The big takeaway is to always remember why you’re tracking things in the first place!  There’s no point in tracking things if it’s not going to lead to changes in behavior.

I tracked every single bit of food that went into my mouth and can tell you precisely how many calories and how many grams of whichever macronutrient I ate… and yet… I let my inner fat kid go wild and kept eating!  Did I say: “hey, I see in myfitnesspal that yesterday I ate 400 gm of carbs and over 3000 calories, maybe I should cut back a little today.”  Nope.  I just ate some more!

I initially planned this to be primarily Carb Nite… but let it turn into Carb Back-Loading midway through… and kept at it despite all these indicators telling me that what I was doing wasn’t working.  I saw that my blood sugars were higher and my blood ketones were lower while at the same time my weight and abdominal circumference were both creeping higher… and I didn’t change a thing!

I’m worked up just thinking about it!  How could I have been so blind?!?!

Needless to say, I was discouraged enough to stop tracking for a couple months altogether… until recently.  I’ve decided to get back on the horse and I intend to avoid these same mistakes the next go around.

4 Responses to How Not To Run A Self Experiment with Carb Nite and Carb Back-Loading

  1. Ben G says:

    I have been following the the 5×5 protocol since January. I too experienced an injury. In June trying at 260 deadlift I tweaked my back which took a couple of months to get over.
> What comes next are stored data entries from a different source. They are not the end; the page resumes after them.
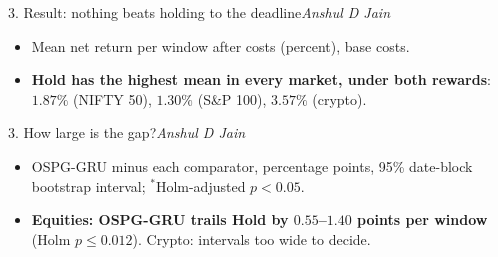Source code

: \documentclass[aspectratio=169,11pt]{beamer}
\newcommand{\by}[1]{\hfill{\normalfont\small\itshape #1}}
\begin{document}
\begin{frame}{3. Result: nothing beats holding to the deadline\by{Anshul D Jain}}
\centering\scriptsize
\resizebox{\linewidth}{!}{}

\vspace{6pt}\normalsize
\begin{itemize}\small
\item Mean net return per window after costs (percent), base costs.
\item \textbf{Hold has the highest mean in every market, under both rewards}: $1.87\%$ (NIFTY 50),
  $1.30\%$ (S\&P 100), $3.57\%$ (crypto).
\end{itemize}
\end{frame}

\begin{frame}{3. How large is the gap?\by{Anshul D Jain}}
\centering\scriptsize
\resizebox{\linewidth}{!}{}

\vspace{6pt}\normalsize
\begin{itemize}\small
\item OSPG-GRU minus each comparator, percentage points, 95\% date-block bootstrap interval;
  $^{*}$Holm-adjusted $p<0.05$.
\item \textbf{Equities: OSPG-GRU trails Hold by $0.55$--$1.40$ points per window}
  (Holm $p\le0.012$). Crypto: intervals too wide to decide.
\end{itemize}
\end{frame}
\end{document}

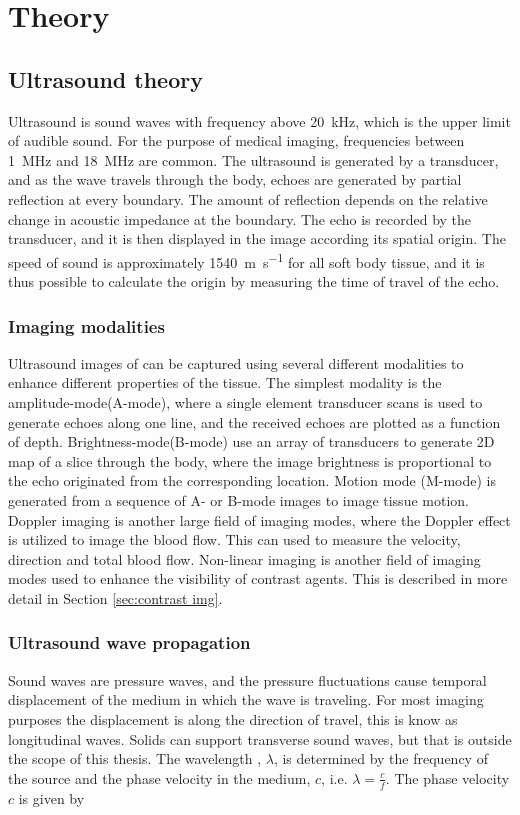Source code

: \section{Theory}
\subsection{Ultrasound theory}
Ultrasound is sound waves with frequency above \SI{20}{\kilo\hertz}, which is the upper limit of audible sound. For the purpose of medical imaging, frequencies between \SI{1}{\mega\hertz} and \SI{18}{\mega\hertz} are common. The ultrasound is generated by a transducer, and as the wave travels through the body, echoes are generated by partial reflection at every boundary. The amount of reflection depends on the relative change in acoustic impedance at the boundary. The echo is recorded by the transducer, and it is then displayed in the image according its spatial origin. The speed of sound is approximately \SI{1540}{\metre\per\second} for all soft body tissue, and it is thus possible to calculate the origin by measuring the time of travel of the echo. 

\subsubsection{Imaging modalities}
Ultrasound images of can be captured using several different modalities to enhance different properties of the tissue. The simplest modality is the amplitude-mode(A-mode), where a single element transducer scans is used to generate echoes along one line, and the received echoes are plotted as a function of depth. Brightness-mode(B-mode) use an array of transducers to generate 2D map of a slice through the body, where the image brightness is proportional to the echo originated from the corresponding location. Motion mode (M-mode) is generated from a sequence of A- or B-mode images to image tissue motion. Doppler imaging is another large field of imaging modes, where the Doppler effect is utilized to image the blood flow. This can used to measure the velocity, direction and total blood flow. Non-linear imaging is another field of imaging modes used to enhance the visibility of contrast agents. This is described in more detail in Section \ref{sec:contrast img}.

\subsubsection{Ultrasound wave propagation}
Sound waves are pressure waves, and the pressure fluctuations cause temporal displacement of the medium in which the wave is traveling. For most imaging purposes the displacement is along the direction of travel, this is know as longitudinal waves. Solids can support transverse sound waves, but that is outside the scope of this thesis.  The wavelength , $\lambda$, is determined by the frequency of the source and the phase velocity in the medium, $c$, i.e. $\lambda= \frac{c}{f}$. The phase velocity $c$ is given by

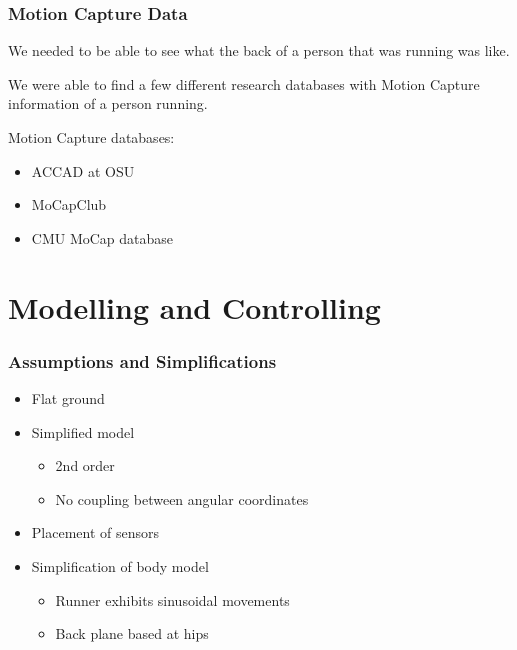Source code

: \documentclass[dvipsnames,usenames]{beamer}
\begin{document}
\begin{frame}
\frametitle{Motion Capture Data}  

We needed to be able to see what the back of a person that was running
was like.  

\vspace{1em}
We were able to find a few different research databases with Motion
Capture information of a person running.

\vspace{1em}
Motion Capture databases:
\begin{itemize}
\item ACCAD at OSU
\item MoCapClub
\item CMU MoCap database
\end{itemize}
\end{frame}

\section{Modelling and Controlling}
\begin{frame}
\frametitle{Assumptions and Simplifications}

\begin{itemize}
\item Flat ground
\vspace{1em}
\item Simplified model
\begin{itemize}
\item 2nd order
\item No coupling between angular coordinates
\end{itemize}
\vspace{1em}
\item Placement of sensors
\vspace{1em}
\item Simplification of body model
\begin{itemize}
\item Runner exhibits sinusoidal movements
\item Back plane based at hips
\end{itemize}
\end{itemize}

\end{frame}
\end{document}

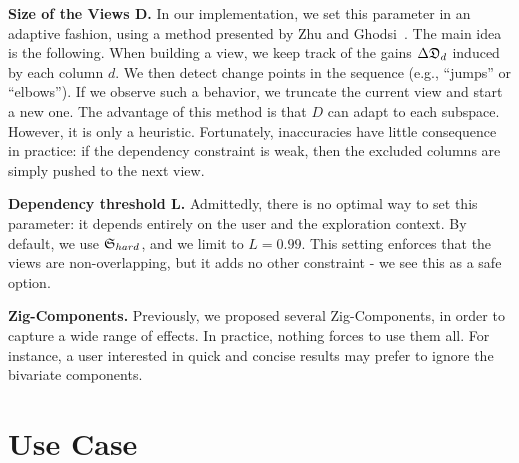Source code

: \textbf{Size of the Views D.} In our implementation, we set this parameter in an adaptive
fashion, using a method presented by Zhu and Ghodsi~\cite{zhu2006automatic}.
The main idea is the following. When building a view, we keep track of the
gains $\Delta\mathfrak{D}_d$ induced by each column $d$.  We then detect change
points in the sequence (e.g., ``jumps'' or ``elbows'').  If we observe such a
behavior, we truncate the current view and start a new one.  The advantage of
this method is that $D$ can adapt to each subspace. However, it is
only a heuristic. Fortunately, inaccuracies have little consequence in
practice: if the dependency constraint is weak, then the excluded columns are
simply pushed to the next view.

\textbf{Dependency threshold L.} Admittedly, there is no optimal way to set
this parameter: it depends entirely on the user and the exploration context. By
default, we use $\mathfrak{S}_{hard}$, and we limit to $L=0.99$. This setting
enforces that the views are non-overlapping, but it adds no other constraint -
we see this as a safe option.

\textbf{Zig-Components.} Previously, we proposed several Zig-Components, in
order to capture a wide range of effects. In practice, nothing forces to use
them all. For instance, a user interested in quick and concise results may
prefer to ignore the bivariate components.


\section{Use Case}
\label{sec:usecase}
I had to go way down in both my deadlifts and squats. Since I work out a home (by my self) I made couple of adjustment. I do weighted pushups and weighted pullups. The bent over row caused me to have back pain. I too have been increasing the weight at a slower rate since my injury. Truth at 65 I am striving for longevity rather that quick gains. I also changed the deadlift from 5 rep to ten reps. I am fairly sure that I was getting careless with my form. I have since taken videos of my form and discovered that part of my “strength” gains were do to cheating. I am also doing the GST Foundation series, and it has helped my flexibility.

    • BJJ Caveman says:

      Sorry to hear that you also injured yourself… I know how easy it is to get caught up in the whole progression thing. Somehow the ego always finds a way to sneak in there..

      I still need to remind myself that keeping form is paramount and must be maintained at all cost!

  2. Albert says:

    Great post! It’s not easy to write about an N=1 that does not go as well as initially planned, it would be easier to forget about it, yet you still do it, and in such a sincere way, I love it, that speaks a lot about you.

    BTW, I’m sure that the experiment was a success in some way, you earned a lot from it 🙂

    If I ever get to have enough time to write about my latest N=1 to try to prove that one can get fat with an hypercaloric ketogenic template I’ll let you know, I guess you’d enjoy it since you have been playing a lot with keto.

    • BJJ Caveman says:

      Thanks for writing this! It wasn’t easy for me to share that post… but it was important for me to make sure I shared things honestly. I didn’t want to just be a fair weather blogger and write only when things work out as I intended.

      You’re right in that I DID learn a lot from that experience…

      I’d love to read about your n=1. Please let me know when you have a chance to write it.